### Assigned task
Report the number of lines holding "install" in the material below, and nothing more.

### Input

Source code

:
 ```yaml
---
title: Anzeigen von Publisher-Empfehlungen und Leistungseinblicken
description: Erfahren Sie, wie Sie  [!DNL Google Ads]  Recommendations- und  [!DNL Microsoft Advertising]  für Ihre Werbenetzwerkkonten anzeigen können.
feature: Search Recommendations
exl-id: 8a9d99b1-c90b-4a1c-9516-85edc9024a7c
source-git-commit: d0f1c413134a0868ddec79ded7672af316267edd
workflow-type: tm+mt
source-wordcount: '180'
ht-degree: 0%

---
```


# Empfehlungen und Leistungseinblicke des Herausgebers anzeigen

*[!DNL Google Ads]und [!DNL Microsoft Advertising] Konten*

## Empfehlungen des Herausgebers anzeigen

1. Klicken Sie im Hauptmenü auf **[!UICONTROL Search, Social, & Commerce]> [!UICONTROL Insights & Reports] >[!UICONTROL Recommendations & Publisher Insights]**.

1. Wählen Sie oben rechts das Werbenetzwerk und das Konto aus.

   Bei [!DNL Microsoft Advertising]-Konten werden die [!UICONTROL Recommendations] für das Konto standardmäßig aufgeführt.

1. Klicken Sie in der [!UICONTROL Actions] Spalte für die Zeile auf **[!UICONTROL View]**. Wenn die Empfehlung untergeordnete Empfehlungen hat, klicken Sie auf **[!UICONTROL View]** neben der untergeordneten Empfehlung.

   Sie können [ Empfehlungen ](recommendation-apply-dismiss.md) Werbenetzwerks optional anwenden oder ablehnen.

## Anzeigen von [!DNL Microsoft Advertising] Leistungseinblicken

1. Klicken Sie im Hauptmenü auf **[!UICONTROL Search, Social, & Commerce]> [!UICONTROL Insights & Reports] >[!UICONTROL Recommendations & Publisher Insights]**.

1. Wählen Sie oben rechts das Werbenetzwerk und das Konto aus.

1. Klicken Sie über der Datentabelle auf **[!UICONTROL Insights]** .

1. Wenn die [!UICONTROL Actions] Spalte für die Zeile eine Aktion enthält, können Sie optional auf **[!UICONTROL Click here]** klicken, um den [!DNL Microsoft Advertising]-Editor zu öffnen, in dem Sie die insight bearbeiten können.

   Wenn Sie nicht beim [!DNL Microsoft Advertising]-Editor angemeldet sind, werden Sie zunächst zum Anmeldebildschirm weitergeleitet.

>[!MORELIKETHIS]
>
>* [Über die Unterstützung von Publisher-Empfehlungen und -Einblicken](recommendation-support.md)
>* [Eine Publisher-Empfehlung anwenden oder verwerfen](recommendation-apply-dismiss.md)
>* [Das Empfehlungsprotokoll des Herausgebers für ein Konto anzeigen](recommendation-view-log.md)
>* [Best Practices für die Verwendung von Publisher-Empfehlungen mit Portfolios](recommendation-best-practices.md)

* * *

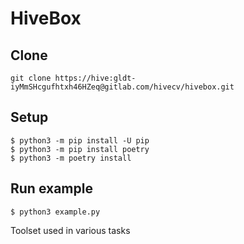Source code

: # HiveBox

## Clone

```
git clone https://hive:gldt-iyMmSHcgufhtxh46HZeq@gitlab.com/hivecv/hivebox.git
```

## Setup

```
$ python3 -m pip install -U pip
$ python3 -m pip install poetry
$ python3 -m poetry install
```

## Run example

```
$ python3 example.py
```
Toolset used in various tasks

### Result for this task
3